Importing the Type Library Wizard

My decision to use the lightweight C++ ISAX interfaces that descend from IUnknown instead of the VB wrappers that descend from IDispatch immediately caused some trouble with the Delphi Import Type Library wizard. The wizard generates Pascal code based on the information present in the type library. While this works well for the IDispatch-type VB interfaces, it has problems with the data types of the C++ interfaces. Example 1(a) shows how a method argument of type unsigned short * in the type library, which corresponds to a const wchar_t * in the MSXML 3.0 SDK, Example 1(b), is incorrectly converted to Word by the import wizard, Example 1(c). Either pWord or pWideChar would have been acceptable, since both represent pointers to a 16-bit word. I decided to edit MSXML2_TLB.PAS to make the argument definitions correspond closely to those in the SDK; see Example 1(d). This permits the use of the native Delphi data types and (wide) string functions. The modified file is included with the source code.

Implementing the C++ COM Interfaces

The abstract C++ interfaces in the SAX2 parser (abstract meaning that there is no corresponding implementation in MSXML3.DLL) derive from IUnknown. The workhorse SAX interface that has to be implemented is ISAXContentHandler, which handles most XML events. Listing One is a (corrected) Object Pascal version of the ISAXContentHandler interface definition.

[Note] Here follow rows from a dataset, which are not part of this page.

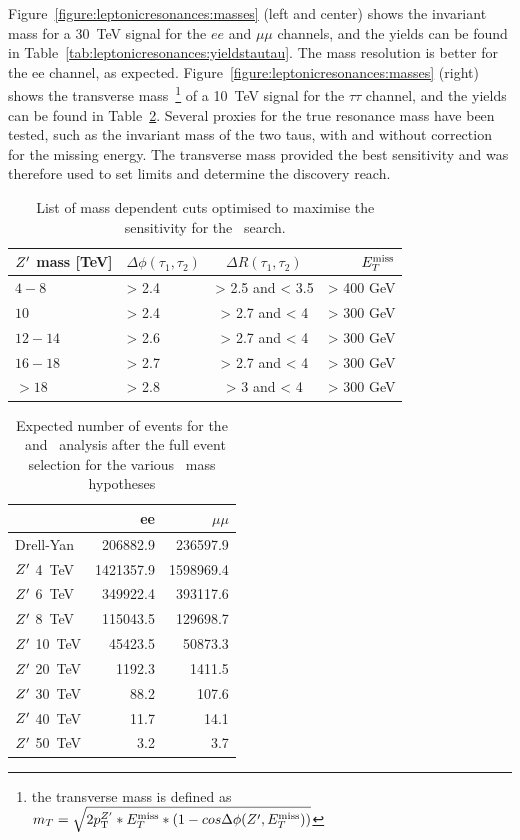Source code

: Figure~\ref{figure:leptonicresonances:masses} (left and center) shows the invariant mass for a 30~TeV signal for the $ee$ and $\mu\mu$ channels, and the yields can be found in Table~\ref{tab:leptonicresonances:yieldstautau}. The mass resolution is better for the ee channel, as expected. Figure~\ref{figure:leptonicresonances:masses} (right) shows the transverse mass~\footnote{the transverse mass is defined as $m_{T}  =  \sqrt{2p_{\text{T}}^{Z^{\prime}}*E_{T}^{\rm{miss}}*(1-cos\Delta\phi(Z^{\prime},E_{T}^{\rm{miss}}))} $}
of a 10~TeV signal for the $\tau\tau$ channel, and the yields can be found in Table~\ref{tab:leptonicresonances:yieldsll}.
Several proxies for the true resonance mass have been tested, such as the invariant mass of the two taus, with and without correction for the missing energy. The transverse mass provided the best sensitivity and was therefore used to set limits and determine the discovery reach.

\begin{table}[htbp]
   \centering
\begin{tabular}{|l|l|c|r|}
  \hline
  \hline
   $Z^{\prime}$ mass [TeV] &  $\Delta \phi(\tau_1, \tau_2)$&  $\Delta R(\tau_1, \tau_2)$ & $E_{T}^{\rm{miss}}$\\
  \hline
  $4-8$ & > 2.4 & > 2.5 and < 3.5 & > 400 GeV\\
  $10$ & > 2.4 & > 2.7 and < 4 & > 300 GeV\\
  $12-14$ & > 2.6 & > 2.7 and < 4 & > 300 GeV\\
  $16-18$ & > 2.7 & > 2.7 and < 4 & > 300 GeV\\
  $>18$ & > 2.8 & > 3 and < 4 & > 300 GeV\\
  \hline
  \hline
  \end{tabular}
  \caption{List of mass dependent cuts optimised to maximise the sensitivity for the \Zptata\ search.}
  \label{tab:leptonicresonances:selectiontautau}
\end{table}

\begin{table}[htbp]
   \centering
\begin{tabular}{|l|r|r|}
  \hline
  \hline
 & ee & $\mu\mu$  \\
  \hline
  Drell-Yan & 206882.9 & 236597.9 \\
  \hline
  $Z^{\prime}$ 4~TeV & 1421357.9    & 1598969.4 \\
  $Z^{\prime}$ 6~TeV & 349922.4  & 393117.6\\
  $Z^{\prime}$ 8~TeV &   115043.5 & 129698.7 \\
  $Z^{\prime}$ 10~TeV &  45423.5 & 50873.3 \\
  $Z^{\prime}$ 20~TeV &  1192.3 & 1411.5\\
  $Z^{\prime}$ 30~TeV &  88.2 & 107.6\\
  $Z^{\prime}$ 40~TeV &  11.7 & 14.1 \\
  $Z^{\prime}$ 50~TeV &  3.2 & 3.7\\
  \hline
  \hline
\end{tabular}
  \caption{Expected number of events for the \Zpee\ and \Zpmumu\ analysis after the full event selection for the various \Zp\ mass hypotheses}
  \label{tab:leptonicresonances:yieldsll}
\end{table}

When all you need is a single in-process instance of the class, Delphi offers a straightforward way of implementing interfaces that derive from IUnknown. The TInterfacedObject class implements IUnknown and is designed to be used in these circumstances. Example 2(a) is a (partial) class definition for ISAXContentHandler using TInterfacedObject. All it takes to instantiate such a class is to call the Create class constructor, Example 2(b), without the hassle of COM class factories and globally unique identifiers. (The C++ examples in the MSXML SDK use the same approach.) The complete definition of a TSAXContentHandler class that implements the ISAXContentHandler interface as it is used in the TSAXParser component is available electronically; see Resource Center, page 5.

Once the class implementing the interface has been defined, all that remains to be done is provide an implementation for each method. It's important to realize that a class that implements an interface has to provide an implementation for all the methods defined in that interface, even if these implementations don't do anything at all.

An Example Implementation

In Listing Two, which includes the ContentHandler's startElement() function, the parameters passed to the function are pointer/size pairs to the namespace URI, the localname, the qualified name of the current element, and a pointer to an ISAXAttribute interface. The ISAXAttribute interface gives access to the attributes of this element. (This interface is implemented in MSXML2.DLL, so you don't have to provide an implementation for it.)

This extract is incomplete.